# XBOX 360 Error.



## Needs a clean (May 24, 2008)

Hey guys and girls,
My Nephew's 360 is coming up with an code on it of 
PV:2.0.7363.0cv:2.0.7371.0.

Now the XBOX is brand new and it was only used for 3-4 days. He got a new game from Tesco's (Cant remember the name of it) and as soon as he stuck the disc in, the screen went balck and this code came up. He phoned me and i told him to take the disc back to the shop as it looks as though it may have screwed his console up.
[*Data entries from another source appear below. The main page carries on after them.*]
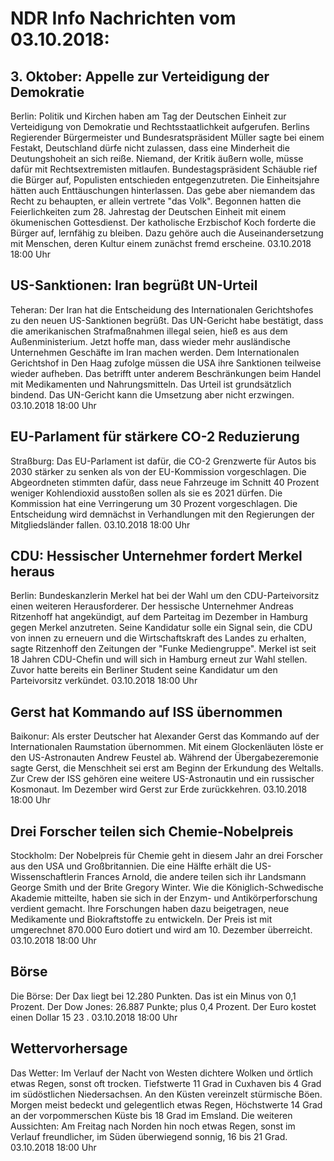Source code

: # NDR Info Nachrichten vom 03.10.2018:


## 3. Oktober: Appelle zur Verteidigung der Demokratie
Berlin: Politik und Kirchen haben am Tag der Deutschen Einheit zur Verteidigung von Demokratie und Rechtsstaatlichkeit aufgerufen. Berlins Regierender Bürgermeister und Bundesratspräsident Müller sagte bei einem Festakt, Deutschland dürfe nicht zulassen, dass eine Minderheit die Deutungshoheit an sich reiße. Niemand, der Kritik äußern wolle, müsse dafür mit Rechtsextremisten mitlaufen. Bundestagspräsident Schäuble rief die Bürger auf, Populisten entschieden entgegenzutreten. Die Einheitsjahre hätten auch Enttäuschungen hinterlassen. Das gebe aber niemandem das Recht zu behaupten, er allein vertrete "das Volk". Begonnen hatten die Feierlichkeiten zum 28. Jahrestag der Deutschen Einheit mit einem ökumenischen Gottesdienst. Der katholische Erzbischof Koch forderte die Bürger auf, lernfähig zu bleiben. Dazu gehöre auch die Auseinandersetzung mit Menschen, deren Kultur einem zunächst fremd erscheine. 03.10.2018 18:00 Uhr 

## US-Sanktionen: Iran begrüßt UN-Urteil
Teheran: Der Iran hat die Entscheidung des Internationalen Gerichtshofes zu den neuen US-Sanktionen begrüßt. Das UN-Gericht habe bestätigt, dass die amerikanischen Strafmaßnahmen illegal seien, hieß es aus dem Außenministerium. Jetzt hoffe man, dass wieder mehr ausländische Unternehmen Geschäfte im Iran machen werden. Dem Internationalen Gerichtshof in Den Haag zufolge müssen die USA ihre Sanktionen teilweise wieder aufheben. Das betrifft unter anderem Beschränkungen beim Handel mit Medikamenten und Nahrungsmitteln. Das Urteil ist grundsätzlich bindend. Das UN-Gericht kann die Umsetzung aber nicht erzwingen. 03.10.2018 18:00 Uhr 

## EU-Parlament für stärkere CO-2 Reduzierung
Straßburg: Das EU-Parlament ist dafür, die CO-2 Grenzwerte für Autos bis 2030 stärker zu senken als von der EU-Kommission vorgeschlagen. Die Abgeordneten stimmten dafür, dass neue Fahrzeuge im Schnitt 40 Prozent weniger Kohlendioxid ausstoßen sollen als sie es 2021 dürfen. Die Kommission hat eine Verringerung um 30 Prozent vorgeschlagen. Die Entscheidung wird demnächst in Verhandlungen mit den Regierungen der Mitgliedsländer fallen. 03.10.2018 18:00 Uhr 

## CDU: Hessischer Unternehmer fordert Merkel heraus
Berlin: Bundeskanzlerin Merkel hat bei der Wahl um den CDU-Parteivorsitz einen weiteren Herausforderer. Der hessische Unternehmer Andreas Ritzenhoff hat angekündigt, auf dem Parteitag im Dezember in Hamburg gegen Merkel anzutreten. Seine Kandidatur solle ein Signal sein, die CDU von innen zu erneuern und die Wirtschaftskraft des Landes zu erhalten, sagte Ritzenhoff den Zeitungen der "Funke Mediengruppe". Merkel ist seit 18 Jahren CDU-Chefin und will sich in Hamburg erneut zur Wahl stellen. Zuvor hatte bereits ein Berliner Student seine Kandidatur um den Parteivorsitz verkündet. 03.10.2018 18:00 Uhr 

## Gerst hat Kommando auf ISS übernommen
Baikonur:	Als erster Deutscher hat Alexander Gerst das Kommando auf der Internationalen Raumstation übernommen. Mit einem Glockenläuten löste er den US-Astronauten Andrew Feustel ab. Während der Übergabezeremonie sagte Gerst, die Menschheit sei erst am Beginn der Erkundung des Weltalls. Zur Crew der ISS gehören eine weitere US-Astronautin und ein russischer Kosmonaut. Im Dezember wird Gerst zur Erde zurückkehren. 03.10.2018 18:00 Uhr 

## Drei Forscher teilen sich Chemie-Nobelpreis
Stockholm:	Der Nobelpreis für Chemie geht in diesem Jahr an drei Forscher aus den USA und Großbritannien. Die eine Hälfte erhält die US-Wissenschaftlerin Frances Arnold, die andere teilen sich ihr Landsmann George Smith und der Brite Gregory Winter. Wie die Königlich-Schwedische Akademie mitteilte, haben sie sich in der Enzym- und Antikörperforschung verdient gemacht. Ihre Forschungen haben dazu beigetragen, neue Medikamente und Biokraftstoffe zu entwickeln. Der Preis ist mit umgerechnet 870.000 Euro dotiert und wird am 10. Dezember überreicht. 03.10.2018 18:00 Uhr 

## Börse
Die Börse: Der Dax liegt bei  12.280  Punkten. Das ist ein Minus von  0,1  Prozent. Der Dow Jones:  26.887  Punkte; plus  0,4  Prozent. Der Euro kostet einen Dollar  15 23 . 03.10.2018 18:00 Uhr 

## Wettervorhersage
Das Wetter: Im Verlauf der Nacht von Westen dichtere Wolken und örtlich etwas Regen, sonst oft trocken. Tiefstwerte 11 Grad in Cuxhaven bis 4 Grad im südöstlichen Niedersachsen. An den Küsten vereinzelt stürmische Böen. Morgen meist bedeckt und gelegentlich etwas Regen, Höchstwerte 14 Grad an der vorpommerschen Küste bis 18 Grad im Emsland. Die weiteren Aussichten: Am Freitag nach Norden hin noch etwas Regen, sonst im Verlauf freundlicher, im Süden überwiegend sonnig, 16 bis 21 Grad. 03.10.2018 18:00 Uhr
But, being a wild little so and so, he snapped the disc up!!!! :wall::wall::wall::wall:

I have been onto XBOX support and typed in the code, but it comes up with nothing.

Anybody have any ideas where to go from here as i have a heart broken Nephew who is choking to get playing again!

TIA,
Scotty.


----------



## Maggi200 (Aug 21, 2009)

Take the console back to the shop and request it's changed for a working model if it's that new. As for the disk, suck up the cost or deduct it from his pocket money.


----------



## Necroscope (Dec 8, 2009)

Straight back to the shop, thats what we have warranties for.

Regarding snapping the disk, i think a clip around the ear and something to calm him down is in order


----------



## Maggi200 (Aug 21, 2009)

Or, replace it, then play it in front of him and don't let him use it to teach him a lesson for being spoilt


----------